I was raised not by, but around animals. When I was born, my mom had a Golden Retriever named Seven, and though I don’t remember him at all, I do have a few pictures of my small self with him.
The first dog I remember was a small black and white mutt. We kept him chained up near his dog house, and my older sister and I made it a game to run around our swing set while he barked hysterically at us, without getting caught by him. It wasn’t the safest game, but he probably wasn’t as dangerous as we thought.
I was five when my uncle brought Tyson, an energetic chocolate Labrador Retriever, to us. I was too young to understand or care why, but I had a simultaneous love for and fear of him. I was never too happy around big dogs; when we went for walks, if I saw a large dog I would get scared and my dad would pick me up until it passed. Tyson was a good dog, though, and although I didn’t play with him much, I burst into tears anytime my dad mentioned getting rid of him. My dad, having four daughters, couldn’t stand little girl tears and would immediately apologize and assure me that we could keep him. Those tears were nothing compared to when my mom, sisters, and I returned from a long day of chicken pox vaccines and the library summer reading program and saw Tyson laying down flat on his side in the yard. As soon as I looked at him, I had a horrible sinking feeling in my stomach. Somehow, at six years of age, I knew he was dead. My mom told us to stay in the car and went to check on him. After that I remember crying a lot, my little sister thinking it was because of my shot, reading books to take my mind off of it and to keep myself from crying, my dad hauling him off, and our neighbor saying something about a snake bite.

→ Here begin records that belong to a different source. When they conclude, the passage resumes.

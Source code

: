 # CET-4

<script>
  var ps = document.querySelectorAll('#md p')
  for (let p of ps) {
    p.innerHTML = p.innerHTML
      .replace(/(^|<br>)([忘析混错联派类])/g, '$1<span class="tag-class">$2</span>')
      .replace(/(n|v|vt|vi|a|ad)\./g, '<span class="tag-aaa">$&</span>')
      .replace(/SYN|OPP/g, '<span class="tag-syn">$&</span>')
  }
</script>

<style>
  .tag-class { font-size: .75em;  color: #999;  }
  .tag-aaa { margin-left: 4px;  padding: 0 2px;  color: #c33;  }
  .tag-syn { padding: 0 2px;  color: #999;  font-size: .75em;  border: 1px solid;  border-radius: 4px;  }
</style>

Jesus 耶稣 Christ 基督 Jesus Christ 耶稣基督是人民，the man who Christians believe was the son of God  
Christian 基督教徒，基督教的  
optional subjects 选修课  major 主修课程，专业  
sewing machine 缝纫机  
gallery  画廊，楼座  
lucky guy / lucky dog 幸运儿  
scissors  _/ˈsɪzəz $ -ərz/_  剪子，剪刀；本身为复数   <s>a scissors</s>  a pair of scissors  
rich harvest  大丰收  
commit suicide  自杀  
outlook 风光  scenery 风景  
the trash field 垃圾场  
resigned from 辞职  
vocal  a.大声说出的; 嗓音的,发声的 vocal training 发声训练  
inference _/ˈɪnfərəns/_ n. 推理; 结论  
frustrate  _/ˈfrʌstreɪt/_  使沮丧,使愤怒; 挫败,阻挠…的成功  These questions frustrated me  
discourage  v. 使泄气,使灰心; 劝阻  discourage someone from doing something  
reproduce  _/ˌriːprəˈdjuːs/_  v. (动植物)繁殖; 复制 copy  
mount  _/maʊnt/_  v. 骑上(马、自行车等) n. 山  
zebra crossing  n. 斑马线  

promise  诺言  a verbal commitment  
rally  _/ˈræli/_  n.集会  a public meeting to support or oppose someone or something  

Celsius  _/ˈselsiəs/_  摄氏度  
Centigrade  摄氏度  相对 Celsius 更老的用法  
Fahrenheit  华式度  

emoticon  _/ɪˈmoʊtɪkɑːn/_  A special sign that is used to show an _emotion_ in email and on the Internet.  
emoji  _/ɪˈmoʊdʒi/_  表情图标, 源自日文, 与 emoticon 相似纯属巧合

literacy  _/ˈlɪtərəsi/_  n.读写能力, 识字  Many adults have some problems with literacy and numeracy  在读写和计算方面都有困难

“We’re getting a pony day!!!” I wrote in my diary when I was seven. “Hannah ran up to me and said ‘Emma! Emma! Dad’s home and he said he has a surprise for us… we both ran to the kitcen very exitedly and asked what it was… then Hannah shouted a pony? Thats right! Said dad and HER name is Shurger!!!” Her name was actually Sugar, and we kept her in a friend’s pasture. I only remember riding her once, and that she took off with my sister and tried to rub her off against a barn.
The next two animals I remember were a black dog and a black cat, both named Shadow. My family was obviously very creative with names. While brainstorming names for black animals, I suggested “Tire,” but Shadow somehow won the vote. These pets really rocked my world, because the cat was male and the dog was female, and up until then I had sort of assumed that dogs were all boys and cats were girls. All I remember about Shadow the cat was trying to keep him away from all of the kids when we had a garage sale shortly after getting him and that he ran away.

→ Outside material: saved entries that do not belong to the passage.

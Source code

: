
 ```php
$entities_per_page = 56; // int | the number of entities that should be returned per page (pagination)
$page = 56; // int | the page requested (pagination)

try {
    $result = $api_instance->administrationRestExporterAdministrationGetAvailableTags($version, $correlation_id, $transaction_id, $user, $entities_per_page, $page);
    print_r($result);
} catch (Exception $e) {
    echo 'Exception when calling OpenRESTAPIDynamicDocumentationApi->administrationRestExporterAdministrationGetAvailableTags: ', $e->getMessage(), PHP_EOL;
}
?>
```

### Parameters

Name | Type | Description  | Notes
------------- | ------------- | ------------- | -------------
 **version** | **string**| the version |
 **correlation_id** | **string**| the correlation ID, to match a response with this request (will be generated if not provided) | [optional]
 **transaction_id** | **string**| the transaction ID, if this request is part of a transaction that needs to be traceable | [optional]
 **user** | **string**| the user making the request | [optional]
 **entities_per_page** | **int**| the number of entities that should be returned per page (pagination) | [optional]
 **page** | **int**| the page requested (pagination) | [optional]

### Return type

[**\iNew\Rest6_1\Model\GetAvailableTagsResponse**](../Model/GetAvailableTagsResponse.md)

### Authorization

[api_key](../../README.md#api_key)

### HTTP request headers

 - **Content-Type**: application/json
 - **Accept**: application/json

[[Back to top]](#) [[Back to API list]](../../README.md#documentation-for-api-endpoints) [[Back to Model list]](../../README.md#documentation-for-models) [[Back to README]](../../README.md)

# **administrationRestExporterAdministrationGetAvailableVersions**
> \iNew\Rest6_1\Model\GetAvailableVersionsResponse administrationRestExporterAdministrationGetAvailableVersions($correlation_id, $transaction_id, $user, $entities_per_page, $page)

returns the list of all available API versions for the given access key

One day two black Lab mixes showed up at our house. We contacted the owners, who decided they didn’t want them back because they couldn’t keep them in their yard. They were the great escape sisters; Schuyler, the bigger one, continuously climbed over our fence, while Scarlet, a bit smaller, dug her way under.
When I was eight we went one Sunday after church to look at a puppy, ironically with the same name as me. A sign by their driveway read “Emma is here!”. She was a sweet puppy, but I was slightly more interested in the daughter’s fingernail polish design. We took her and renamed her Abbie. She turned out to be a great dog. Half Bouvier de Flanders and half Boxer, she grew to be large, playful, gentle, and protective. She considered my sisters and I to be her personal charges, keeping an eye on us when we were playing in our yard, barking at anyone who drove by, and getting very upset if one of us started crying. I wrote about her in my diary: “She is black, her ears are a caramel color, and she has a caramel colored ring around each eye. She is pretty mellow and calm. She does not run very fast. She likes to ‘help’ us water the plum trees (while she tramps all over them). She is REALLY REALLY REALLY CUTE!!!!!”
My older sister, Hannah, wanted her own puppy, and my dad, being a softy, gave in. We stopped at WalMart one day and my mom went inside to get something. Some people had free puppies and we stopped to look at them. She picked out a tan, white, and black female puppy and we went back to pick up my mom, who immediately started picking fleas off the puppy. Heidi, as my sister called her, did not end up being the best dog for a kid, and after she started being aggressive, we gave her away, but not before getting a replacement. Princess was a fluffy Shetland Sheepdog who came from a filthy house full of old Tic-Tac containers. Besides the fact that she barked constantly at squirrels, and when she didn’t see any she just barked at the trees, she was a pretty good dog – one of the only ones we’ve had who could be off a leash or out of a pen for periods of time. She had heartworms and suddenly started having seizures, so after eight years we had to have her put down.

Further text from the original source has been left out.